Welcome to New York City, one of the most-visited cities in the world. There are many Airbnb listings in New York City to meet the high demand for temporary lodging for travelers, which can be anywhere between a few nights to many months. In this project, we will take a closer look at the New York Airbnb market by combining data from multiple file types like .csv, .tsv, and .xlsx.

Recall that CSV, TSV, and Excel files are three common formats for storing data. Three files containing data on 2019 Airbnb listings are available to you:

data/airbnb_price.csv This is a CSV file containing data on Airbnb listing prices and locations.

  • listing_id: unique identifier of listing
  • price: nightly listing price in USD
  • nbhood_full: name of borough and neighborhood where listing is located

data/airbnb_room_type.xlsx This is an Excel file containing data on Airbnb listing descriptions and room types.

  • listing_id: unique identifier of listing
  • description: listing description
  • room_type: Airbnb has three types of rooms: shared rooms, private rooms, and entire homes/apartments

data/airbnb_last_review.tsv This is a TSV file containing data on Airbnb host names and review dates.

  • listing_id: unique identifier of listing
  • host_name: name of listing host
  • last_review: date when the listing was last reviewed
# Import necessary packages
import pandas as pd
import numpy as np

# 1. - Loading the data:

# Load the CSV file
price_df = pd.read_csv('data/airbnb_price.csv')

# Load the Excel file
room_type_df = pd.read_excel('data/airbnb_room_type.xlsx')

# Load the TSV file
review_df = pd.read_csv('data/airbnb_last_review.tsv', sep='\t')

# 2. - Merging the three DataFrames:

# Merge the DataFrames based on the 'listing_id' column
merged_df = price_df.merge(room_type_df, on='listing_id').merge(review_df, on='listing_id')
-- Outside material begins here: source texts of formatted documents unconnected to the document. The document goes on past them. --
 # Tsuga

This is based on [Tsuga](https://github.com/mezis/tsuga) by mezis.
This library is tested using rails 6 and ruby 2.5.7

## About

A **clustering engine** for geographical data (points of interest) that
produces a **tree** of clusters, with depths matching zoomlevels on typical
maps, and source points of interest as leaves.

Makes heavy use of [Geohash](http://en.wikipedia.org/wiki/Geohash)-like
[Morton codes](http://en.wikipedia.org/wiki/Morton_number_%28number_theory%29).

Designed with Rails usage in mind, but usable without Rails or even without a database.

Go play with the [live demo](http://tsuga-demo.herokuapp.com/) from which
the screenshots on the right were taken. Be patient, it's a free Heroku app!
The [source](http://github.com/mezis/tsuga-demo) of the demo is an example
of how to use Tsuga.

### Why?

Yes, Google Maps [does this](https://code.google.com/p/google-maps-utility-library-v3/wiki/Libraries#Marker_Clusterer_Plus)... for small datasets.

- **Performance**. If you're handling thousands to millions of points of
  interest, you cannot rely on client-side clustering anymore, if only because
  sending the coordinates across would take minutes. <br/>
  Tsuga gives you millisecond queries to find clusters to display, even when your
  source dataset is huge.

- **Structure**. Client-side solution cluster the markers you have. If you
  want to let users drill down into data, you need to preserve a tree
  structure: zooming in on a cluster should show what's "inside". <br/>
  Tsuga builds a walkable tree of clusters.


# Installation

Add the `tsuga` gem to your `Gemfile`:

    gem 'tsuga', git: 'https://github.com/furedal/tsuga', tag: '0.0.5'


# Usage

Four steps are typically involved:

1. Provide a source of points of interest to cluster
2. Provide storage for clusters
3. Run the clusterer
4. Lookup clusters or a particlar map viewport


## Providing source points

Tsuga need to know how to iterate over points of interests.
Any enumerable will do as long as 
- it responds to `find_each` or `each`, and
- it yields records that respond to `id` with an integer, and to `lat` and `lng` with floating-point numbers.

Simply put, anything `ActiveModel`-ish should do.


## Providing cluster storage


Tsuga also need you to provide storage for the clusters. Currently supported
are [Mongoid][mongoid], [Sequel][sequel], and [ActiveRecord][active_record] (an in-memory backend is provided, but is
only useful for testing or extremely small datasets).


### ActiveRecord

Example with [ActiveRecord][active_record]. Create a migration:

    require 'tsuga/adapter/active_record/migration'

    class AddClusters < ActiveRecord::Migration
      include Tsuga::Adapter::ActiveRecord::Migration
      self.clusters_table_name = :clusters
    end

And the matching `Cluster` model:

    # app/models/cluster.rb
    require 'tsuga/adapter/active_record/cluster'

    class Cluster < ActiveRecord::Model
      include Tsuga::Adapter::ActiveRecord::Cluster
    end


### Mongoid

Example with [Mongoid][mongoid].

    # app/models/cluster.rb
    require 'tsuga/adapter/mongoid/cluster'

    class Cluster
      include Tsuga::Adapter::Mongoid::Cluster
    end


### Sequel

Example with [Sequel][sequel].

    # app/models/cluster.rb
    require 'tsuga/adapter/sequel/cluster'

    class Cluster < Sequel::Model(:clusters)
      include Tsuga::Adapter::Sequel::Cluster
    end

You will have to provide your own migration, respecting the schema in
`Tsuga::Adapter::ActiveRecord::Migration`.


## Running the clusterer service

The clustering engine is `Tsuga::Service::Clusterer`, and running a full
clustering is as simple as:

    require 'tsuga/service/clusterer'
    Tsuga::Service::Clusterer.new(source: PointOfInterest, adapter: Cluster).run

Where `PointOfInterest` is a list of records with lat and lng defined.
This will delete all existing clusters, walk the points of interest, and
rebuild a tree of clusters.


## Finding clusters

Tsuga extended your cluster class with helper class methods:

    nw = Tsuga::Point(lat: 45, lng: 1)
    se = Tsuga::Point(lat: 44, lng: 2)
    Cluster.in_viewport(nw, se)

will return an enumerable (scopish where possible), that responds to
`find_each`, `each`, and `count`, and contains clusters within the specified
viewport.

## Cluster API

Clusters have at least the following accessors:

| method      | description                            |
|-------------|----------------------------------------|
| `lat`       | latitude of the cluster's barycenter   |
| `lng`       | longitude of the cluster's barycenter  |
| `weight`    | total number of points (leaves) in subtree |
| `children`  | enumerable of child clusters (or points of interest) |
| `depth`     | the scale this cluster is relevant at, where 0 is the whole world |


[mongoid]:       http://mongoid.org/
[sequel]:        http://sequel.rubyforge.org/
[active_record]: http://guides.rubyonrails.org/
# 3. - Determining the earliest and most recent review dates:

# Convert the 'last_review' column to datetime format
merged_df['last_review'] = pd.to_datetime(merged_df['last_review'], errors='coerce')

# Find the earliest and most recent review dates
first_reviewed = merged_df['last_review'].min()
last_reviewed = merged_df['last_review'].max()

# 4. - Finding how many listings are private rooms:

# Standardize the values in the 'room_type' column to lowercase
merged_df['room_type'] = merged_df['room_type'].str.lower()

# Count the number of private room listings
nb_private_rooms = merged_df[merged_df['room_type'] == 'private room'].shape[0]

# 5. - Finding the average price of listings

# Remove the dollar sign and convert the 'price' column to float
merged_df['price'] = merged_df['price'].replace('[^\d.]', '', regex=True).astype(float)

# Calculate the average price and round to two decimal places
avg_price = round(merged_df['price'].mean(), 2)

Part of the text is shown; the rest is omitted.